13 Devant la même commission d’enquête, Jeffrey Fagan, Professor of Law and Public Health à la Columbia Law School, parvient à la conclusion exactement inverse. Le témoignage de Fagan est un peu plus long car il s’attarde davantage sur le contexte de chaque étude – au lieu de chercher à trancher le nœud gordien, Fagan le démêle lentement. La synthèse tient néanmoins en un paragraphe : Les études [favorables à la peine de mort] sont remplies d’erreurs techniques et conceptuelles : données manquantes ; variables contrôles non testées ; impossibilité de répliquer les résultats à partir des mêmes données, et autres.

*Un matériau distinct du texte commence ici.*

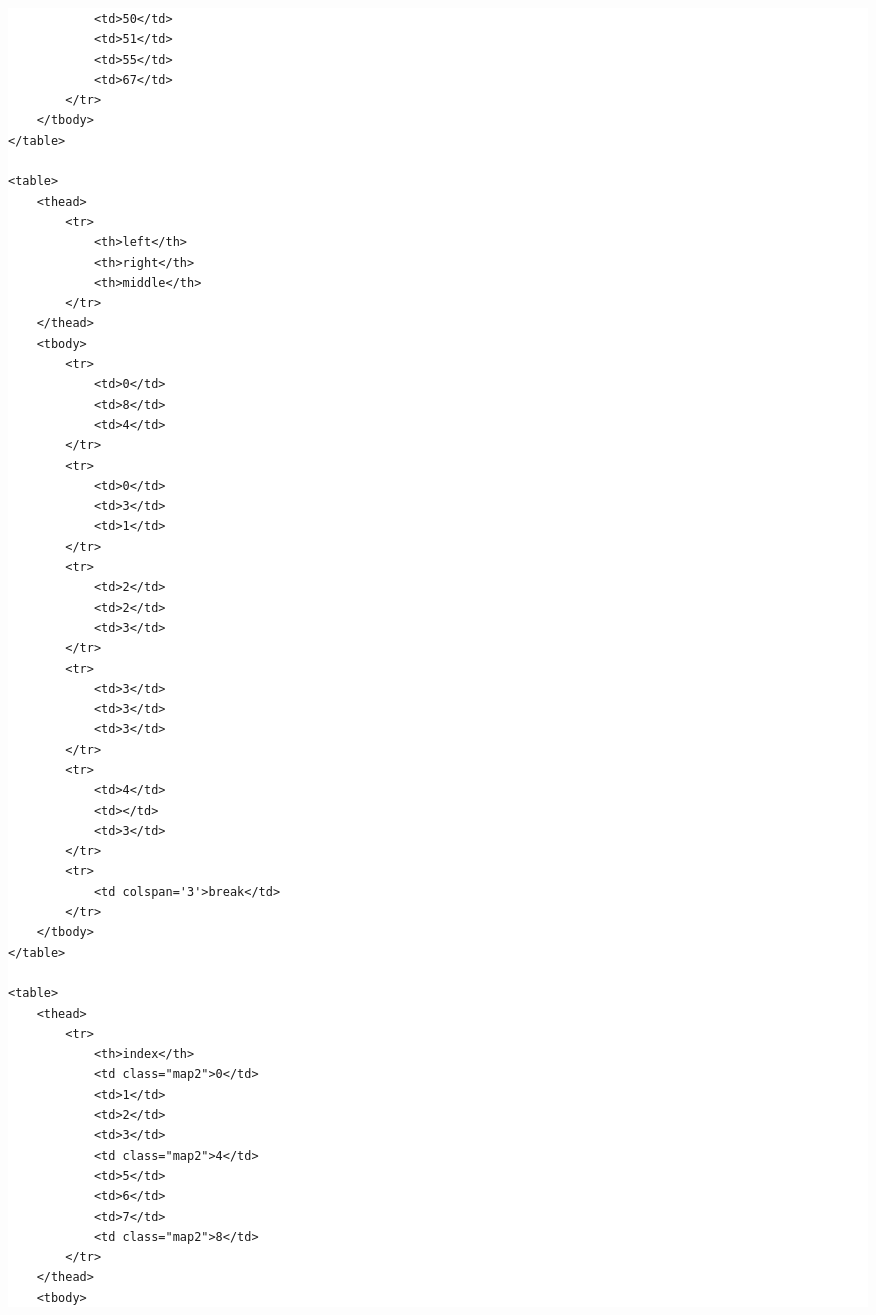 				<td>50</td>
				<td>51</td>
				<td>55</td>
				<td>67</td>
			</tr>
		</tbody>
	</table>

	<table>
		<thead>
			<tr>
				<th>left</th>
				<th>right</th>
				<th>middle</th>
			</tr>
		</thead>
		<tbody>
			<tr>
				<td>0</td>
				<td>8</td>
				<td>4</td>
			</tr>
			<tr>
				<td>0</td>
				<td>3</td>
				<td>1</td>
			</tr>
			<tr>
				<td>2</td>
				<td>2</td>
				<td>3</td>
			</tr>
			<tr>
				<td>3</td>
				<td>3</td>
				<td>3</td>
			</tr>
			<tr>
				<td>4</td>
				<td></td>
				<td>3</td>
			</tr>
			<tr>
				<td colspan='3'>break</td>
			</tr>
		</tbody>
	</table>

	<table>
		<thead>
			<tr>
				<th>index</th>
				<td class="map2">0</td>
				<td>1</td>
				<td>2</td>
				<td>3</td>
				<td class="map2">4</td>
				<td>5</td>
				<td>6</td>
				<td>7</td>
				<td class="map2">8</td>
			</tr>
		</thead>
		<tbody>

14 On peut avoir l’impression que les dissensions se résument à un problème de qualité versus quantité des travaux évoqués, mais ce n’est pas vraiment selon ce schéma asymétrique que la question est présentée à la commission. Paul Rubin, au sujet de la remise en cause de ses travaux, telle que celle évoquée par Jeffrey Fagan, s’adresse à la commission dans les termes suivants : Les résultats de cette remise en cause[3] n’ont pas été évalués par des chercheurs compétents. La Stanford Law Review, comme toutes les revues de Droit, est éditée par des étudiants qui n’ont pas de compétence particulière en économétrie. Chacun présente ainsi au politique un argument à la fois quantitatif et qualitatif. Selon chaque expertise, les travaux les plus nombreux sont favorables au point de vue défendu, et les travaux remettant en cause ce point de vue sont de mauvaise qualité.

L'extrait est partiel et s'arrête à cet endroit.